- **RECORDS FOR THE TASK**:
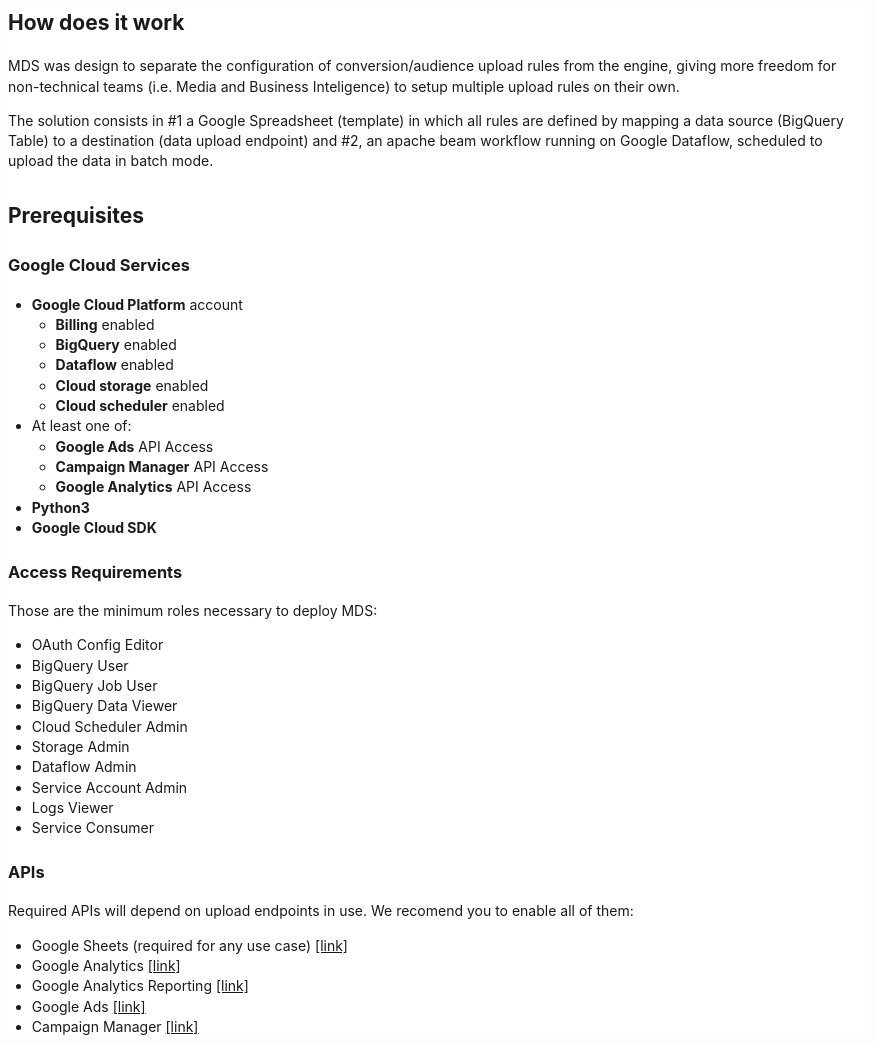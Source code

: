 ## How does it work
MDS was design to separate the configuration of conversion/audience upload rules from the engine, giving more freedom for non-technical teams (i.e. Media and Business Inteligence) to setup multiple upload rules on their own.

The solution consists in #1 a Google Spreadsheet (template) in which all rules are defined by mapping a data source (BigQuery Table) to a destination (data upload endpoint) and #2, an apache beam workflow running on Google Dataflow, scheduled to upload the data in batch mode.

## Prerequisites

### Google Cloud Services
- **Google Cloud Platform** account
  - **Billing** enabled
  - **BigQuery** enabled
  - **Dataflow** enabled
  - **Cloud storage** enabled
  - **Cloud scheduler** enabled
- At least one of:
  - **Google Ads** API Access
  - **Campaign Manager** API Access
  - **Google Analytics** API Access
- **Python3**
- **Google Cloud SDK**

### Access Requirements
Those are the minimum roles necessary to deploy MDS:
- OAuth Config Editor
- BigQuery User
- BigQuery Job User
- BigQuery Data Viewer
- Cloud Scheduler Admin
- Storage Admin
- Dataflow Admin
- Service Account Admin
- Logs Viewer
- Service Consumer

### APIs
Required APIs will depend on upload endpoints in use. We recomend you to enable all of them:
- Google Sheets (required for any use case) [[link]](https://console.cloud.google.com/apis/library/sheets.googleapis.com)
- Google Analytics [[link]](https://console.cloud.google.com/apis/library/analytics.googleapis.com)
- Google Analytics Reporting [[link]](https://console.cloud.google.com/apis/library/analyticsreporting.googleapis.com)
- Google Ads [[link]](https://console.cloud.google.com/apis/library/googleads.googleapis.com)
- Campaign Manager [[link]](https://console.cloud.google.com/apis/library/dfareporting.googleapis.com)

- **WHAT TO DO**: In the listing above, locate the line containing "does it work" and the line containing "- **Dataflow** enabled". Transcribe those two lines and everything between them, exactly as written.

- **EXERCISE RESPONSE**:
: ## How does it work
MDS was design to separate the configuration of conversion/audience upload rules from the engine, giving more freedom for non-technical teams (i.e. Media and Business Inteligence) to setup multiple upload rules on their own.

The solution consists in #1 a Google Spreadsheet (template) in which all rules are defined by mapping a data source (BigQuery Table) to a destination (data upload endpoint) and #2, an apache beam workflow running on Google Dataflow, scheduled to upload the data in batch mode.

## Prerequisites

### Google Cloud Services
- **Google Cloud Platform** account
  - **Billing** enabled
  - **BigQuery** enabled
  - **Dataflow** enabled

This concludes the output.